If for some reason Leonard’s injury luck were to take a bad turn again or if his level of play were to suddenly drop off dramatically and he knew he wouldn’t be able to command max money anymore on his next contract, that player option for the last year on whatever deal might be made is a huge incentive for the Raptors to give him because they can offer him the comfiest security blanket of any team.
There really isn’t a good enough reason for Leonard not to sign short-term with the Raptors.
Can align with Raptors’ apparent competitive window
Now that we’ve got all the technicality of financials out of the way, the other big reason Leonard should sign a short-term deal with Toronto is the fact it would align with the Raptors’ apparent window.
Additionally, it gives both him and the team a built-in bailout option if things were to go sour while still keeping good will among the fan base.
The summer of 2020 will be a monumental one for the Raptors because the only player who will actually be under contract for the 2020-21 season is Norman Powell. Everyone else will either be an unrestricted free agent or restricted free agent.
Therefore, the Raptors will, essentially, only have one more season to take another kick at this championship can and will immediately have the option to shake things up.
This is an attractive situation for Leonard because if he does only do a one-year deal with a second-year option, he can determine what the direction of the team is and if he doesn’t like it can request a trade or easily walk away, scenarios that wouldn’t really hurt the Raptors much since they’ve seemingly already been preparing for this.

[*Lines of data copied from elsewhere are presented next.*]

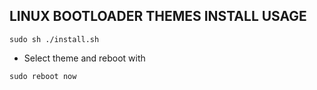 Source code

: ## LINUX BOOTLOADER THEMES INSTALL USAGE


  ```
  sudo sh ./install.sh
  ```
  
  * Select theme and reboot with
  
  ```
  sudo reboot now
  ```
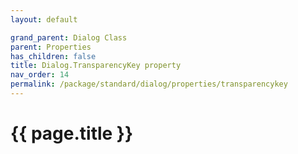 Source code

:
 ```yaml
---
layout: default

grand_parent: Dialog Class
parent: Properties
has_children: false
title: Dialog.TransparencyKey property
nav_order: 14
permalink: /package/standard/dialog/properties/transparencykey
---
```

# {{ page.title }}


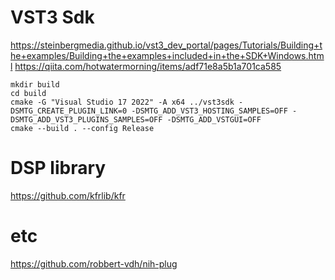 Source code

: # VST3 Sdk

https://steinbergmedia.github.io/vst3_dev_portal/pages/Tutorials/Building+the+examples/Building+the+examples+included+in+the+SDK+Windows.html
https://qiita.com/hotwatermorning/items/adf71e8a5b1a701ca585

```
mkdir build
cd build
cmake -G "Visual Studio 17 2022" -A x64 ../vst3sdk -DSMTG_CREATE_PLUGIN_LINK=0 -DSMTG_ADD_VST3_HOSTING_SAMPLES=OFF -DSMTG_ADD_VST3_PLUGINS_SAMPLES=OFF -DSMTG_ADD_VSTGUI=OFF
cmake --build . --config Release
```

# DSP library

https://github.com/kfrlib/kfr

# etc

https://github.com/robbert-vdh/nih-plug
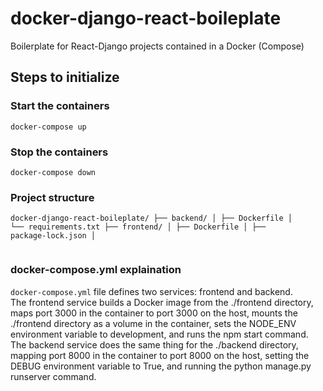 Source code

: # docker-django-react-boileplate
Boilerplate for React-Django projects contained in a Docker (Compose)



## Steps to initialize 




### Start the containers
```docker-compose up```

### Stop the containers
```docker-compose down```


### Project structure

<code>docker-django-react-boileplate/
├── backend/
│   ├── Dockerfile
│   └── requirements.txt
├── frontend/
│   ├── Dockerfile
│   ├── package-lock.json
│  
</code>

### docker-compose.yml explaination

```docker-compose.yml``` file defines two services: frontend and backend. <br>
The frontend service builds a Docker image from the ./frontend directory, maps port 3000 in the container to port 3000 on the host, mounts the ./frontend directory as a volume in the container, sets the NODE_ENV environment variable to development, and runs the npm start command. The backend service does the same thing for the ./backend directory, mapping port 8000 in the container to port 8000 on the host, setting the DEBUG environment variable to True, and running the python manage.py runserver command. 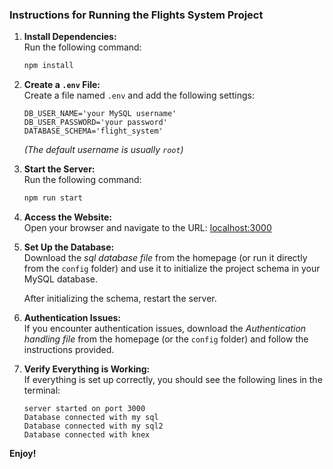 ### Instructions for Running the Flights System Project 

1. **Install Dependencies:**  
   Run the following command:  
   ```bash
   npm install
   ```  

2. **Create a `.env` File:**  
   Create a file named `.env` and add the following settings:  
   ```env
   DB_USER_NAME='your MySQL username'
   DB_USER_PASSWORD='your password'
   DATABASE_SCHEMA='flight_system'
   ```  
   *(The default username is usually `root`)*  

3. **Start the Server:**  
   Run the following command:  
   ```bash
   npm run start
   ```  

4. **Access the Website:**  
   Open your browser and navigate to the URL: [localhost:3000](http://localhost:3000/)  

5. **Set Up the Database:**  
   Download the *sql database file* from the homepage (or run it directly from the `config` folder) and use it to initialize the project schema in your MySQL database.  

   After initializing the schema, restart the server.  

6. **Authentication Issues:**  
   If you encounter authentication issues, download the *Authentication handling file* from the homepage (or the `config` folder) and follow the instructions provided.  

7. **Verify Everything is Working:**  
   If everything is set up correctly, you should see the following lines in the terminal:  
   ```
   server started on port 3000  
   Database connected with my sql  
   Database connected with my sql2  
   Database connected with knex  
   ```

**Enjoy!**
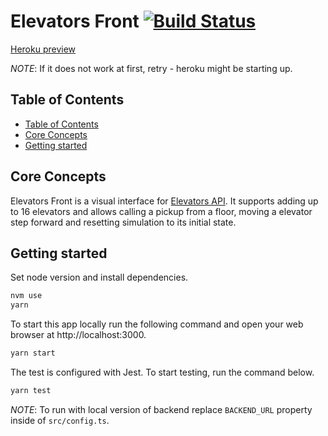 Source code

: # Elevators Front [![Build Status](https://travis-ci.com/czaaru/elevators-front.svg?branch=main)](https://travis-ci.com/czaaru/elevators-front)

[Heroku preview](https://czaru-elevators-front.herokuapp.com/)

_NOTE_: If it does not work at first, retry - heroku might be starting up.

## Table of Contents

- [Table of Contents](#table-of-contents)
- [Core Concepts](#core-concepts)
- [Getting started](#getting-started)

## Core Concepts

Elevators Front is a visual interface for [Elevators API](https://github.com/czaaru/elevators-api). It supports adding up to 16 elevators and allows calling a pickup from a floor, moving a elevator step forward and resetting simulation to its initial state.

## Getting started
Set node version and install dependencies.

```sh
nvm use
yarn
```

To start this app locally run the following command and open your web browser at http://localhost:3000.

```sh
yarn start
```

The test is configured with Jest. To start testing, run the command below.

```sh
yarn test
```

_NOTE_: To run with local version of backend replace `BACKEND_URL` property inside of `src/config.ts`. 
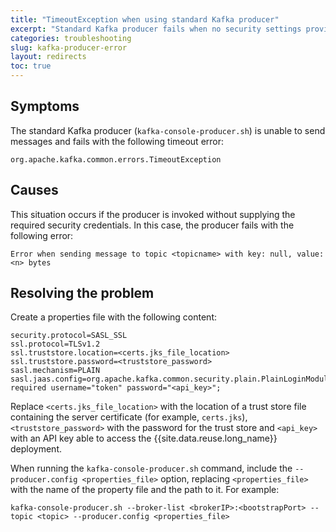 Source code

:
 ```yaml
---
title: "TimeoutException when using standard Kafka producer"
excerpt: "Standard Kafka producer fails when no security settings provided."
categories: troubleshooting
slug: kafka-producer-error
layout: redirects
toc: true
---
```


## Symptoms

The standard Kafka producer (`kafka-console-producer.sh`) is unable to send messages and fails with the following timeout error:

```
org.apache.kafka.common.errors.TimeoutException
```

## Causes

This situation occurs if the producer is invoked without supplying the required security credentials. In this case, the producer fails with
the following error:

```
Error when sending message to topic <topicname> with key: null, value: <n> bytes
```

## Resolving the problem

Create a properties file with the following content:

```
security.protocol=SASL_SSL
ssl.protocol=TLSv1.2
ssl.truststore.location=<certs.jks_file_location>
ssl.truststore.password=<truststore_password>
sasl.mechanism=PLAIN
sasl.jaas.config=org.apache.kafka.common.security.plain.PlainLoginModule required username="token" password="<api_key>";
```

Replace `<certs.jks_file_location>` with the location of a trust store file containing the server certificate (for example, `certs.jks`), `<truststore_password>` with the password for the trust store and `<api_key>` with an API key able to access the {{site.data.reuse.long_name}} deployment.

When running the `kafka-console-producer.sh` command, include the `--producer.config <properties_file>` option, replacing `<properties_file>` with the name of the property file and the path to it. For example:

```
kafka-console-producer.sh --broker-list <brokerIP>:<bootstrapPort> --topic <topic> --producer.config <properties_file>
```
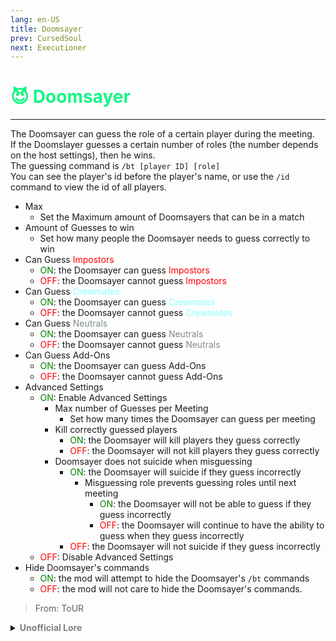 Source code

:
 ```yaml
---
lang: en-US
title: Doomsayer
prev: CursedSoul
next: Executioner
---
```


# <font color="#14f786">😈 <b>Doomsayer</b></font> <Badge text="Evil" type="tip" vertical="middle"/>
---

The Doomsayer can guess the role of a certain player during the meeting.<br>
If the Doomslayer guesses a certain number of roles (the number depends on the host settings), then he wins.<br>
The guessing command is `/bt [player ID] [role]`<br>
You can see the player's id before the player's name, or use the `/id` command to view the id of all players.
* Max
  * Set the Maximum amount of Doomsayers that can be in a match
* Amount of Guesses to win
  * Set how many people the Doomsayer needs to guess correctly to win
* Can Guess <font color=red>Impostors</font>
  * <font color=green>ON</font>: the Doomsayer can guess <font color=red>Impostors</font>
  * <font color=red>OFF</font>: the Doomsayer cannot guess <font color=red>Impostors</font>
* Can Guess <font color=#8cffff>Crewmates</font>
  * <font color=green>ON</font>: the Doomsayer can guess <font color=#8cffff>Crewmates</font>
  * <font color=red>OFF</font>: the Doomsayer cannot guess <font color=#8cffff>Crewmates</font>
* Can Guess <font color=#7f8c8d>Neutrals</font>
  * <font color=green>ON</font>: the Doomsayer can guess <font color=#7f8c8d>Neutrals</font>
  * <font color=red>OFF</font>: the Doomsayer cannot guess <font color=#7f8c8d>Neutrals</font>
* Can Guess Add-Ons
  * <font color=green>ON</font>: the Doomsayer can guess Add-Ons
  * <font color=red>OFF</font>: the Doomsayer cannot guess Add-Ons
* Advanced Settings
  * <font color=green>ON</font>: Enable Advanced Settings
    * Max number of Guesses per Meeting
      * Set how many times the Doomsayer can guess per meeting
    * Kill correctly guessed players
      * <font color=green>ON</font>: the Doomsayer will kill players they guess correctly
      * <font color=red>OFF</font>: the Doomsayer will not kill players they guess correctly
    * Doomsayer does not suicide when misguessing
      * <font color=green>ON</font>: the Doomsayer will suicide if they guess incorrectly
        * Misguessing role prevents guessing roles until next meeting
          * <font color=green>ON</font>: the Doomsayer will not be able to guess if they guess incorrectly
          * <font color=red>OFF</font>: the Doomsayer will continue to have the ability to guess when they guess incorrectly
      * <font color=red>OFF</font>: the Doomsayer will not suicide if they guess incorrectly
  * <font color=red>OFF</font>: Disable Advanced Settings
* Hide Doomsayer's commands
  * <font color=green>ON</font>: the mod will attempt to hide the Doomsayer's `/bt` commands
  * <font color=red>OFF</font>: the mod will not care to hide the Doomsayer's commands.

> From: ToUR

<details>
<summary><b><font color=gray>Unofficial Lore</font></b></summary>

“Then Gandalf the Great and Gandalf the while and Monty python holy grail black knight”
 
Doomsayer was once part of the Nice Guessers, they were known as the most feared group ever able to kill with one say, but dies when they guessed them wrong, but not him he was special he could guess anyone incorrectly and still lived, so to combat this some jealous nice guessers cursed him to can’t kill anyone he guessed and because of this he was thrown out for being USELESS
 
Now in the big city, needing some dough he had a great idea, he wanted to make bets with people, if he can guess their role they would win some money if not he owes them money, and he had the greatest name for it the “Career Ladder”
 
“Hope you don’t need to hold your bladder cause it’s time for the career ladder”
 
He was pretty much set for all of his life, almost never losing and because of this he was being eyed by some professional people, They said they could pay him even more money more easily if he could help them and he agreed. It was pretty easy just guess X amount of people’s roles and he won, he could come back and they would bomb the other people, seems pretty hard right?
 
Well not for him he knocked it out of the park, always guessing right and when they asked him how does he do it he just says “What can I say people are just too predictable”, He’s first name that was given to him was Neutral guesser but didn’t really rolls on the tongue pretty well so he switched it to
 
DOOMSAYER
> Submitted by: marker_should_win_tpot
</details> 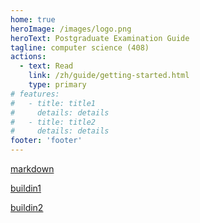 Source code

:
 ```yaml
---
home: true
heroImage: /images/logo.png
heroText: Postgraduate Examination Guide
tagline: computer science (408)
actions:
  - text: Read
    link: /zh/guide/getting-started.html
    type: primary
# features:
#   - title: title1
#     details: details
#   - title: title2
#     details: details
footer: 'footer'
---
```



[markdown](./markdown/README.md)

[buildin1](./buildin/component.md)

[buildin2](./buildin/container.md)
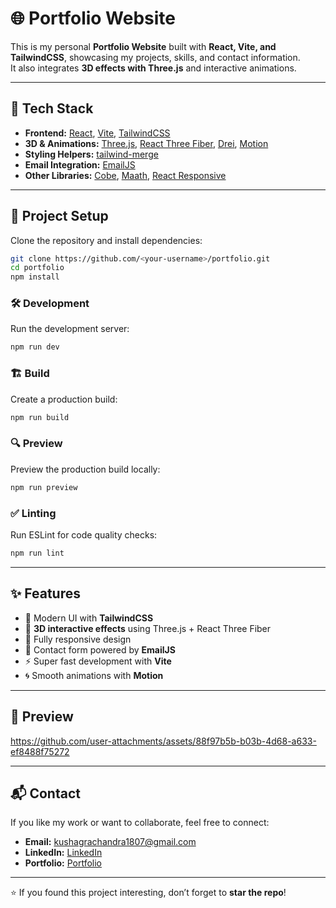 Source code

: # 🌐 Portfolio Website

This is my personal **Portfolio Website** built with **React, Vite, and TailwindCSS**, showcasing my projects, skills, and contact information.  
It also integrates **3D effects with Three.js** and interactive animations.

---

## 🚀 Tech Stack

- **Frontend:** [React](https://reactjs.org/), [Vite](https://vitejs.dev/), [TailwindCSS](https://tailwindcss.com/)
- **3D & Animations:** [Three.js](https://threejs.org/), [React Three Fiber](https://docs.pmnd.rs/react-three-fiber/getting-started/introduction), [Drei](https://github.com/pmndrs/drei), [Motion](https://motion.dev/)
- **Styling Helpers:** [tailwind-merge](https://tailwind-merge.vercel.app/)
- **Email Integration:** [EmailJS](https://www.emailjs.com/)
- **Other Libraries:** [Cobe](https://github.com/shuding/cobe), [Maath](https://maath.pmnd.rs/), [React Responsive](https://www.npmjs.com/package/react-responsive)

---

## 📂 Project Setup

Clone the repository and install dependencies:

```bash
git clone https://github.com/<your-username>/portfolio.git
cd portfolio
npm install
```

### 🛠️ Development
Run the development server:
```bash
npm run dev
```

### 🏗️ Build
Create a production build:
```bash
npm run build
```

### 🔍 Preview
Preview the production build locally:
```bash
npm run preview
```

### ✅ Linting
Run ESLint for code quality checks:
```bash
npm run lint
```

---

## ✨ Features

- 🎨 Modern UI with **TailwindCSS**  
- 🌌 **3D interactive effects** using Three.js + React Three Fiber  
- 📱 Fully responsive design  
- 📧 Contact form powered by **EmailJS**  
- ⚡ Super fast development with **Vite**  
- 🌀 Smooth animations with **Motion**  

---

## 📸 Preview


https://github.com/user-attachments/assets/88f97b5b-b03b-4d68-a633-ef8488f75272




---

## 📬 Contact

If you like my work or want to collaborate, feel free to connect:

- **Email:** kushagrachandra1807@gmail.com 
- **LinkedIn:** [LinkedIn](https://www.linkedin.com/in/kushagra-chandra-143948303/)  
- **Portfolio:** [Portfolio](https://portfolio-sandy-one-ilvg2zr6lr.vercel.app/)  

---

⭐ If you found this project interesting, don’t forget to **star the repo**!
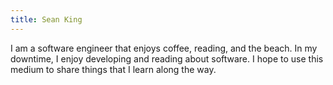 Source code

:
 ```yaml
---
title: Sean King
---
```


I am a software engineer that enjoys coffee, reading, and the beach. In my downtime, I enjoy developing and reading about software. I hope to use this medium to share things that I learn along the way.
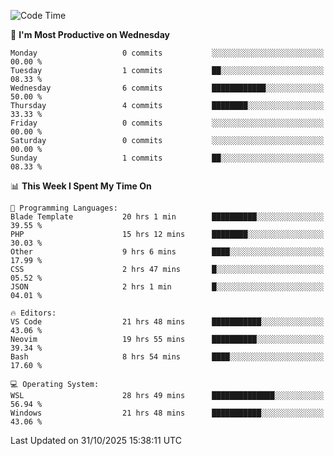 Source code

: <!--START_SECTION:waka-->
![Code Time](http://img.shields.io/badge/Code%20Time-6%2C251%20hrs%2042%20mins-blue)

📅 **I'm Most Productive on Wednesday** 

```text
Monday                   0 commits           ░░░░░░░░░░░░░░░░░░░░░░░░░   00.00 % 
Tuesday                  1 commits           ██░░░░░░░░░░░░░░░░░░░░░░░   08.33 % 
Wednesday                6 commits           ████████████░░░░░░░░░░░░░   50.00 % 
Thursday                 4 commits           ████████░░░░░░░░░░░░░░░░░   33.33 % 
Friday                   0 commits           ░░░░░░░░░░░░░░░░░░░░░░░░░   00.00 % 
Saturday                 0 commits           ░░░░░░░░░░░░░░░░░░░░░░░░░   00.00 % 
Sunday                   1 commits           ██░░░░░░░░░░░░░░░░░░░░░░░   08.33 % 
```


📊 **This Week I Spent My Time On** 

```text
💬 Programming Languages: 
Blade Template           20 hrs 1 min        ██████████░░░░░░░░░░░░░░░   39.55 % 
PHP                      15 hrs 12 mins      ████████░░░░░░░░░░░░░░░░░   30.03 % 
Other                    9 hrs 6 mins        ████░░░░░░░░░░░░░░░░░░░░░   17.99 % 
CSS                      2 hrs 47 mins       █░░░░░░░░░░░░░░░░░░░░░░░░   05.52 % 
JSON                     2 hrs 1 min         █░░░░░░░░░░░░░░░░░░░░░░░░   04.01 % 

🔥 Editors: 
VS Code                  21 hrs 48 mins      ███████████░░░░░░░░░░░░░░   43.06 % 
Neovim                   19 hrs 55 mins      ██████████░░░░░░░░░░░░░░░   39.34 % 
Bash                     8 hrs 54 mins       ████░░░░░░░░░░░░░░░░░░░░░   17.60 % 

💻 Operating System: 
WSL                      28 hrs 49 mins      ██████████████░░░░░░░░░░░   56.94 % 
Windows                  21 hrs 48 mins      ███████████░░░░░░░░░░░░░░   43.06 % 
```


 Last Updated on 31/10/2025 15:38:11 UTC
<!--END_SECTION:waka-->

Better yet, unlike past stars who have left the Raptors like Vince Carter and Chris Bosh, should Leonard sign a short-term deal this summer and then get traded or leave as soon as possible, the very symbol of him re-upping with Toronto after the legendary post-season run he’s been enjoying should be so strong he would be fondly remembered, like past Toronto sports mercenary icons such as Paul Molitor and Dave Stewart.
Build on evident trusting relationship with Raptors management and medical staff
“Just to be able to be healthy, that’s my No. 1 goal. Play a long, healthy career and be able to be dominant wherever I land.”
That was Leonard during his introductory press conference before the season began when he was asked about his career goals. As the season has played out, it appears to remain among the most telling statements Leonard’s made all season long.
Leonard only played 60 regular season games in 2018-19 as part of a load management program that had been outlined by Alex McKechnie and the Raptors’ medical staff. It’s a program that has paid remarkable dividends for Leonard and the Raptors and, to borrow his words, allowed him to dominate in ways that he’s never done before.
It’s clear Leonard cares a great deal about his long-term health and his ability to play NBA basketball at the highest-level possible for a prolonged period of time and to do so he has to be able to trust what a team’s training staff is doing for him.
In one season with the Raptors, it looks like it’s so far, so good on that front and you’d have to think Leonard would be open to trying things out again with the Raptors, if only at least for one more year based on the results he’s seen from this season.
If things go south with Raptors’ management staff and their medical staff in this second-year trial for Leonard, so be it. It’s still just one season, and maybe even less if he were to get traded.